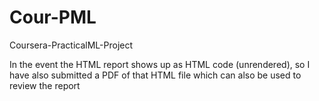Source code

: # Cour-PML
Coursera-PracticalML-Project

In the event the HTML report shows up as HTML code (unrendered), so I have also submitted a PDF of that HTML file which can also be used to review the report
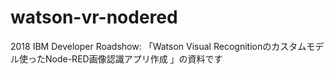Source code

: # watson-vr-nodered
2018 IBM Developer Roadshow: 「Watson Visual Recognitionのカスタムモデル使ったNode-RED画像認識アプリ作成 」の資料です

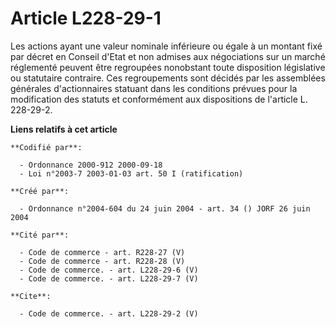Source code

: # Article L228-29-1

Les actions ayant une valeur nominale inférieure ou égale à un montant fixé par décret en Conseil d'Etat et non admises aux
négociations sur un marché réglementé peuvent être regroupées nonobstant toute disposition législative ou statutaire
contraire. Ces regroupements sont décidés par les assemblées générales d'actionnaires statuant dans les conditions prévues
pour la modification des statuts et conformément aux dispositions de l'article L. 228-29-2.

**Liens relatifs à cet article**

	**Codifié par**:

	  - Ordonnance 2000-912 2000-09-18
	  - Loi n°2003-7 2003-01-03 art. 50 I (ratification)

	**Créé par**:

	  - Ordonnance n°2004-604 du 24 juin 2004 - art. 34 () JORF 26 juin 2004

	**Cité par**:

	  - Code de commerce - art. R228-27 (V)
	  - Code de commerce - art. R228-28 (V)
	  - Code de commerce. - art. L228-29-6 (V)
	  - Code de commerce. - art. L228-29-7 (V)

	**Cite**:

	  - Code de commerce. - art. L228-29-2 (V)
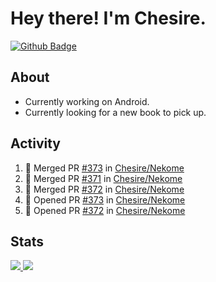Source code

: # Hey there! I'm Chesire.

[![Github Badge](https://img.shields.io/badge/-Github-000?style=flat-square&logo=Github&logoColor=white&link=https://github.com/chesire)](https://github.com/chesire)

## About

<!-- Uses https://github.com/Chesire/natemoo-re -->
* Currently working on Android.
* Currently looking for a new book to pick up.
<!--
* Currently listening to: 
<a href="https://natemoo-re-iirbxe7wf.vercel.app/now-playing?open">
    <img src="https://natemoo-re-iirbxe7wf.vercel.app/now-playing" width="256" height="64" alt="Now Playing">
</a>  
-->

## Activity

<!-- Uses https://github.com/jamesgeorge007/github-activity-readme -->
<!--START_SECTION:activity-->
1. 🎉 Merged PR [#373](https://github.com/Chesire/Nekome/pull/373) in [Chesire/Nekome](https://github.com/Chesire/Nekome)
2. 🎉 Merged PR [#371](https://github.com/Chesire/Nekome/pull/371) in [Chesire/Nekome](https://github.com/Chesire/Nekome)
3. 🎉 Merged PR [#372](https://github.com/Chesire/Nekome/pull/372) in [Chesire/Nekome](https://github.com/Chesire/Nekome)
4. 💪 Opened PR [#373](https://github.com/Chesire/Nekome/pull/373) in [Chesire/Nekome](https://github.com/Chesire/Nekome)
5. 💪 Opened PR [#372](https://github.com/Chesire/Nekome/pull/372) in [Chesire/Nekome](https://github.com/Chesire/Nekome)
<!--END_SECTION:activity-->

## Stats

<a href="https://github-readme-stats.vercel.app/api/top-langs/?username=chesire&theme=tokyonight">
    <img src="https://github-readme-stats.vercel.app/api/top-langs/?username=chesire&layout=compact&theme=tokyonight" >
</a>
<a href="https://github-readme-stats.vercel.app/api?username=chesire&show_icons=true&theme=tokyonight">
    <img src="https://github-readme-stats.vercel.app/api?username=chesire&show_icons=true&theme=tokyonight" >
</a>  

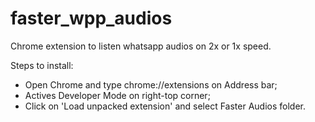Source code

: # faster_wpp_audios
Chrome extension to listen whatsapp audios on 2x or 1x speed. 

Steps to install:

- Open Chrome and type chrome://extensions on Address bar;
- Actives Developer Mode on right-top corner;
- Click on 'Load unpacked extension' and select Faster Audios folder.
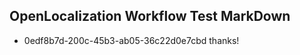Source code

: ## OpenLocalization Workflow Test MarkDown
* 0edf8b7d-200c-45b3-ab05-36c22d0e7cbd 
thanks!<!--HONumber=Mar16_HO3-->
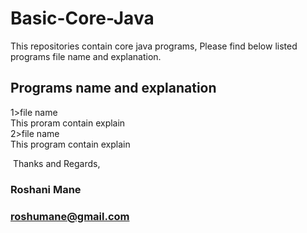 # Basic-Core-Java
This repositories contain core java programs, Please find below listed programs file name and explanation.

## Programs name and explanation

1>file name<br />
This proram contain explain <br />
2>file name <br />
This program contain explain <br />







&nbsp;Thanks and Regards, &nbsp; 
### Roshani Mane &nbsp;
### roshumane@gmail.com 
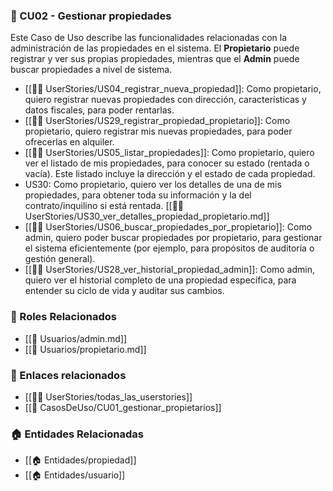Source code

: ### 🔸 CU02 - Gestionar propiedades

Este Caso de Uso describe las funcionalidades relacionadas con la administración de las propiedades en el sistema. El **Propietario** puede registrar y ver sus propias propiedades, mientras que el **Admin** puede buscar propiedades a nivel de sistema.

- [[🧑‍💻 UserStories/US04_registrar_nueva_propiedad]]: Como propietario, quiero registrar nuevas propiedades con dirección, características y datos fiscales, para poder rentarlas.
- [[🧑‍💻 UserStories/US29_registrar_propiedad_propietario]]: Como propietario, quiero registrar mis nuevas propiedades, para poder ofrecerlas en alquiler.
- [[🧑‍💻 UserStories/US05_listar_propiedades]]: Como propietario, quiero ver el listado de mis propiedades, para conocer su estado (rentada o vacía). Este listado incluye la dirección y el estado de cada propiedad.
- US30: Como propietario, quiero ver los detalles de una de mis propiedades, para obtener toda su información y la del contrato/inquilino si está rentada. [[🧑‍💻 UserStories/US30_ver_detalles_propiedad_propietario.md]]
- [[🧑‍💻 UserStories/US06_buscar_propiedades_por_propietario]]: Como admin, quiero poder buscar propiedades por propietario, para gestionar el sistema eficientemente (por ejemplo, para propósitos de auditoría o gestión general).
- [[🧑‍💻 UserStories/US28_ver_historial_propiedad_admin]]: Como admin, quiero ver el historial completo de una propiedad específica, para entender su ciclo de vida y auditar sus cambios.

### 👥 Roles Relacionados
- [[👥 Usuarios/admin.md]]
- [[👥 Usuarios/propietario.md]]
### 📎 Enlaces relacionados
- [[🧑‍💻 UserStories/todas_las_userstories]]
- [[📄 CasosDeUso/CU01_gestionar_propietarios]]

### 🏠 Entidades Relacionadas
- [[🏠 Entidades/propiedad]]
- [[🏠 Entidades/usuario]]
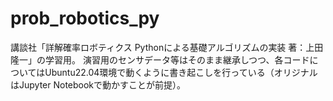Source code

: # prob_robotics_py
講談社「詳解確率ロボティクス Pythonによる基礎アルゴリズムの実装 著：上田隆一」の学習用。
演習用のセンサデータ等はそのまま継承しつつ、各コードについてはUbuntu22.04環境で動くように書き起こしを行っている（オリジナルはJupyter Notebookで動かすことが前提）。
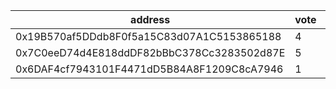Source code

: address|vote|timestamp|signature
---|---|---|---
0x19B570af5DDdb8F0f5a15C83d07A1C5153865188|4|1608650239|0x823f5d86372f4096e98cfdbe8c1b96970d18b1e8d0885a702e2cc5fe04c6d3a70801393577448685605f821dbc47ad80f47f9cabf9a90bff23601fa3780d682c1c
0x7C0eeD74d4E818ddDF82bBbC378Cc3283502d87E|5|1608653282|0x342a6734c59f20446e398b1b8310020e0091a59bca70c29170d80252d7acf8de7fcf71017fc44c315e5e0eac6d2bb705660be2bad0ea75e852e31d75f27f4d6a1b
0x6DAF4cf7943101F4471dD5B84A8F1209C8cA7946|1|1608653690|0xd23c3bcd413df676d576a83f49f26330a9ca750c60ab27feed312f9982ea80b66edf884c34f54490c6fb2eef7ee0cc101c0497a85711bf0b6c9c71fdb9fe563c1b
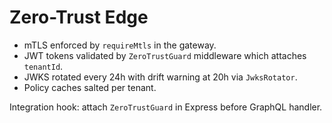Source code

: # Zero-Trust Edge

- mTLS enforced by `requireMtls` in the gateway.
- JWT tokens validated by `ZeroTrustGuard` middleware which attaches `tenantId`.
- JWKS rotated every 24h with drift warning at 20h via `JwksRotator`.
- Policy caches salted per tenant.

Integration hook: attach `ZeroTrustGuard` in Express before GraphQL handler.
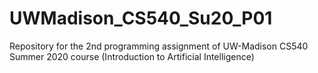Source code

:# UWMadison_CS540_Su20_P01

Repository for the 2nd programming assignment of UW-Madison CS540 Summer 2020 course (Introduction to Artificial Intelligence)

.....

EXERCISE REQUIREMENTS: From the first line of the records through the line containing "# Article L228-29-1", please output exactly those lines and nothing more, leaving out the pictures.

COMPLETED EXERCISE:
Source code

: # Cour-PML
Coursera-PracticalML-Project

In the event the HTML report shows up as HTML code (unrendered), so I have also submitted a PDF of that HTML file which can also be used to review the report
Source code

: # watson-vr-nodered
2018 IBM Developer Roadshow: 「Watson Visual Recognitionのカスタムモデル使ったNode-RED画像認識アプリ作成 」の資料です

Source code

: # Article L228-29-1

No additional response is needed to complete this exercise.